-- Activity --
Transcribe every entry precisely, omitting nothing.

Data entries:
****************
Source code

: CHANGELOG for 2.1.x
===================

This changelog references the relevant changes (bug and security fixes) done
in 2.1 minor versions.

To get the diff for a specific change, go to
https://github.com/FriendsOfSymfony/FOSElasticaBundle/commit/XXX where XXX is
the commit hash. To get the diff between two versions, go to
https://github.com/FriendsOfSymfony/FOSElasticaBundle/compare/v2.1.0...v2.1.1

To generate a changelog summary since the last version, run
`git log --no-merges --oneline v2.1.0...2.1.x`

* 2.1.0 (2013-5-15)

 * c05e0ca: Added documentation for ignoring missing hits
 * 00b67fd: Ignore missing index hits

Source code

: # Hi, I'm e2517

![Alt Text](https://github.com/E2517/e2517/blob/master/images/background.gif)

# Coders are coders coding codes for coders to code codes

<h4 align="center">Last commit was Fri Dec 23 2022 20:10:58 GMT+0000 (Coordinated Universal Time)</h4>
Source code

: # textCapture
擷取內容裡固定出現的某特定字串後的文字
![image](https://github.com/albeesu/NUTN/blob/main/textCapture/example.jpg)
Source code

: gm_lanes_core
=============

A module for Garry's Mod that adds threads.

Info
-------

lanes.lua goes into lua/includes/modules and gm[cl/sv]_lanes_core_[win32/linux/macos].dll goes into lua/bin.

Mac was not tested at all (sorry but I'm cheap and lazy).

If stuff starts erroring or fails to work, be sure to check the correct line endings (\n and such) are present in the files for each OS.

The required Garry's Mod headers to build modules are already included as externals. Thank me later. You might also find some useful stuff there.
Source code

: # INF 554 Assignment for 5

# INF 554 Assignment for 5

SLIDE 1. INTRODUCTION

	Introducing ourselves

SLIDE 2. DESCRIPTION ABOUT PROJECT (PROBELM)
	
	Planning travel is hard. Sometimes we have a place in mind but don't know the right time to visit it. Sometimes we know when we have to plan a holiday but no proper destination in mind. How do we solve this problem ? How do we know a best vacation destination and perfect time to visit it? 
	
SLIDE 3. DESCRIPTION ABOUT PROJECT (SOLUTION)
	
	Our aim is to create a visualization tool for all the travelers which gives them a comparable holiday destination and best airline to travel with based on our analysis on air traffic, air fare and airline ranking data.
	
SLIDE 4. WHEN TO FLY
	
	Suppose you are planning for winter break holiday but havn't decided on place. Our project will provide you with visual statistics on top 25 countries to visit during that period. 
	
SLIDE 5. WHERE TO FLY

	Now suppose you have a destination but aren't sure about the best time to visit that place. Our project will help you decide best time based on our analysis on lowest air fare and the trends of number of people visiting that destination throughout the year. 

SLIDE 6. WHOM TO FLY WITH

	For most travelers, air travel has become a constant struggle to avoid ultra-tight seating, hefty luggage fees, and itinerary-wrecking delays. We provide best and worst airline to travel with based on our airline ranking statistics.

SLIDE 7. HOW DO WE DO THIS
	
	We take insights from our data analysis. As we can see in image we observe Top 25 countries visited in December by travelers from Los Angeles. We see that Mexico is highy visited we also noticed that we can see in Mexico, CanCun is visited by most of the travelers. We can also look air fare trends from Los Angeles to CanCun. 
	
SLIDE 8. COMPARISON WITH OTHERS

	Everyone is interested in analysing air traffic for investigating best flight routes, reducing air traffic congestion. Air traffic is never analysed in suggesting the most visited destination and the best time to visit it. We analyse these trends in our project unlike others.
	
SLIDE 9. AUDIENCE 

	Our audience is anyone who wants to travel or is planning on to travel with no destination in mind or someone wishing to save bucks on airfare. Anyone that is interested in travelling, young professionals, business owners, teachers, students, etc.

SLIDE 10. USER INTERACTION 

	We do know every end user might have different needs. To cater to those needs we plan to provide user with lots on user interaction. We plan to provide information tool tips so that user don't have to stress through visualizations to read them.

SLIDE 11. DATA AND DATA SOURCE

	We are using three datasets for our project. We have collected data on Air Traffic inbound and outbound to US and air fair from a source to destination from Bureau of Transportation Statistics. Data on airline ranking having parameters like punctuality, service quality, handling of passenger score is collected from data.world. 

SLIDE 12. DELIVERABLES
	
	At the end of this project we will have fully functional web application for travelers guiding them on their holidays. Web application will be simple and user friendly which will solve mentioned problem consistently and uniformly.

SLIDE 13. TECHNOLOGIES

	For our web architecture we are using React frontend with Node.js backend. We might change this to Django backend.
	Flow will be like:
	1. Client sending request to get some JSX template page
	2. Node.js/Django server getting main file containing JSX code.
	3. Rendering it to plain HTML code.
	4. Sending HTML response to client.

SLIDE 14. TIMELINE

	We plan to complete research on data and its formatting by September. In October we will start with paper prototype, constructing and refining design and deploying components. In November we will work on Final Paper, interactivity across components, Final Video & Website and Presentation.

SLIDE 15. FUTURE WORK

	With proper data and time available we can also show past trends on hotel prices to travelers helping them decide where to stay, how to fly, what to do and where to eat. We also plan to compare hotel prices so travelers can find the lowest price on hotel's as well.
****************
-- Answer box --
Source code

: CHANGELOG for 2.1.x
===================

This changelog references the relevant changes (bug and security fixes) done
in 2.1 minor versions.

To get the diff for a specific change, go to
https://github.com/FriendsOfSymfony/FOSElasticaBundle/commit/XXX where XXX is
the commit hash. To get the diff between two versions, go to
https://github.com/FriendsOfSymfony/FOSElasticaBundle/compare/v2.1.0...v2.1.1

To generate a changelog summary since the last version, run
`git log --no-merges --oneline v2.1.0...2.1.x`

* 2.1.0 (2013-5-15)

 * c05e0ca: Added documentation for ignoring missing hits
 * 00b67fd: Ignore missing index hits

Source code

: # Hi, I'm e2517

![Alt Text](https://github.com/E2517/e2517/blob/master/images/background.gif)

# Coders are coders coding codes for coders to code codes

<h4 align="center">Last commit was Fri Dec 23 2022 20:10:58 GMT+0000 (Coordinated Universal Time)</h4>
Source code

: # textCapture
擷取內容裡固定出現的某特定字串後的文字
![image](https://github.com/albeesu/NUTN/blob/main/textCapture/example.jpg)
Source code

: gm_lanes_core
=============

A module for Garry's Mod that adds threads.

Info
-------

lanes.lua goes into lua/includes/modules and gm[cl/sv]_lanes_core_[win32/linux/macos].dll goes into lua/bin.

Mac was not tested at all (sorry but I'm cheap and lazy).

If stuff starts erroring or fails to work, be sure to check the correct line endings (\n and such) are present in the files for each OS.

The required Garry's Mod headers to build modules are already included as externals. Thank me later. You might also find some useful stuff there.
Source code

: # INF 554 Assignment for 5

# INF 554 Assignment for 5

SLIDE 1. INTRODUCTION

	Introducing ourselves

SLIDE 2. DESCRIPTION ABOUT PROJECT (PROBELM)
	
	Planning travel is hard. Sometimes we have a place in mind but don't know the right time to visit it. Sometimes we know when we have to plan a holiday but no proper destination in mind. How do we solve this problem ? How do we know a best vacation destination and perfect time to visit it? 
	
SLIDE 3. DESCRIPTION ABOUT PROJECT (SOLUTION)
	
	Our aim is to create a visualization tool for all the travelers which gives them a comparable holiday destination and best airline to travel with based on our analysis on air traffic, air fare and airline ranking data.
	
SLIDE 4. WHEN TO FLY
	
	Suppose you are planning for winter break holiday but havn't decided on place. Our project will provide you with visual statistics on top 25 countries to visit during that period. 
	
SLIDE 5. WHERE TO FLY

	Now suppose you have a destination but aren't sure about the best time to visit that place. Our project will help you decide best time based on our analysis on lowest air fare and the trends of number of people visiting that destination throughout the year. 

SLIDE 6. WHOM TO FLY WITH

	For most travelers, air travel has become a constant struggle to avoid ultra-tight seating, hefty luggage fees, and itinerary-wrecking delays. We provide best and worst airline to travel with based on our airline ranking statistics.

SLIDE 7. HOW DO WE DO THIS
	
	We take insights from our data analysis. As we can see in image we observe Top 25 countries visited in December by travelers from Los Angeles. We see that Mexico is highy visited we also noticed that we can see in Mexico, CanCun is visited by most of the travelers. We can also look air fare trends from Los Angeles to CanCun. 
	
SLIDE 8. COMPARISON WITH OTHERS

	Everyone is interested in analysing air traffic for investigating best flight routes, reducing air traffic congestion. Air traffic is never analysed in suggesting the most visited destination and the best time to visit it. We analyse these trends in our project unlike others.
	
SLIDE 9. AUDIENCE 

	Our audience is anyone who wants to travel or is planning on to travel with no destination in mind or someone wishing to save bucks on airfare. Anyone that is interested in travelling, young professionals, business owners, teachers, students, etc.

SLIDE 10. USER INTERACTION 

	We do know every end user might have different needs. To cater to those needs we plan to provide user with lots on user interaction. We plan to provide information tool tips so that user don't have to stress through visualizations to read them.

SLIDE 11. DATA AND DATA SOURCE

	We are using three datasets for our project. We have collected data on Air Traffic inbound and outbound to US and air fair from a source to destination from Bureau of Transportation Statistics. Data on airline ranking having parameters like punctuality, service quality, handling of passenger score is collected from data.world. 

SLIDE 12. DELIVERABLES
	
	At the end of this project we will have fully functional web application for travelers guiding them on their holidays. Web application will be simple and user friendly which will solve mentioned problem consistently and uniformly.

SLIDE 13. TECHNOLOGIES

	For our web architecture we are using React frontend with Node.js backend. We might change this to Django backend.
	Flow will be like:
	1. Client sending request to get some JSX template page
	2. Node.js/Django server getting main file containing JSX code.
	3. Rendering it to plain HTML code.
	4. Sending HTML response to client.

SLIDE 14. TIMELINE

	We plan to complete research on data and its formatting by September. In October we will start with paper prototype, constructing and refining design and deploying components. In November we will work on Final Paper, interactivity across components, Final Video & Website and Presentation.

SLIDE 15. FUTURE WORK

	With proper data and time available we can also show past trends on hotel prices to travelers helping them decide where to stay, how to fly, what to do and where to eat. We also plan to compare hotel prices so travelers can find the lowest price on hotel's as well.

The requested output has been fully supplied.